In Italy Panino Giusto have 22 branches. They even operate four smart restaurants in Japan. For their first site in London, they’ve ambitiously chosen the Royal Exchange, the plush shopping mall opposite Bank station where they count Hermès, Montblanc and Penhaligon’s as neighbours. But they’re not trying to be gimmicky à la Bubbledogs (although there is a pretty enticing wine list with Gavi di Gavi, Chianti and Riesling priced between £16 and £37), as they’ve been trading for 34 years which is too long for flash-in-the-pan concepts.
They claim to use exactly 70g of meat, cheese and French bread, along with fresh vegetables, sauces and oils; in Milan, the birthplace of the panini, they even have an educational centre and a library devoted to the Italian sandwich.
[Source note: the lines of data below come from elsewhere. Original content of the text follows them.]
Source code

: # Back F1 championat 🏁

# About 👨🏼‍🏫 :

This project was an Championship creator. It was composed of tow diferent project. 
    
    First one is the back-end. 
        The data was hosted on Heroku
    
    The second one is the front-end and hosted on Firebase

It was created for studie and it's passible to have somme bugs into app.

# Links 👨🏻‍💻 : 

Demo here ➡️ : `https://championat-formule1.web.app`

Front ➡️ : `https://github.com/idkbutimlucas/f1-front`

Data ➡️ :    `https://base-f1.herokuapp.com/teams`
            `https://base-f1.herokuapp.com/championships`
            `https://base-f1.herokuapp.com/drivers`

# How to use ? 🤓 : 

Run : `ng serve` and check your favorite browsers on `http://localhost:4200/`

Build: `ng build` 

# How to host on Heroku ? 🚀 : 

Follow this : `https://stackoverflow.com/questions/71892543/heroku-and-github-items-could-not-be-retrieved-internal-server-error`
Happily the food lives up to all this build-up: the Tirolese is fantastic: smoky speck, the famous ham from Tyrol, binds a generous layer of rich homemade veal pate and a slice of just-melting Brie. The Tonino doesn’t quite match up, as its combination of raw tuna, orange and peppery rocket is a bit muddled, but elsewhere the York, a plate of herby roast Piemontese beef, and a dish of bavaresi, chunky, crinkled chips, go down very well indeed. And we love the Mediterraneo’s obscenely meaty slices of smoked swordfish, served with raw fennel and a pot of balsamic vinegar drops, a molecular invention we at first mistake for roe.
The only let down is dessert, the mint gelato specifically, which is merely an ice cream bar on a stick paired with a pot of cold runny chocolate labelled “fondue”, and a bit of powder they’re calling “chocolate caviar”. We turn our noses up at ordering tiramisu to start with - an Italian restaurant serving their ubiquitous national pud is not usually going to set any fireworks off – but after some gentle suggesting we order it, and their gorgeously creamy version deserves top marks.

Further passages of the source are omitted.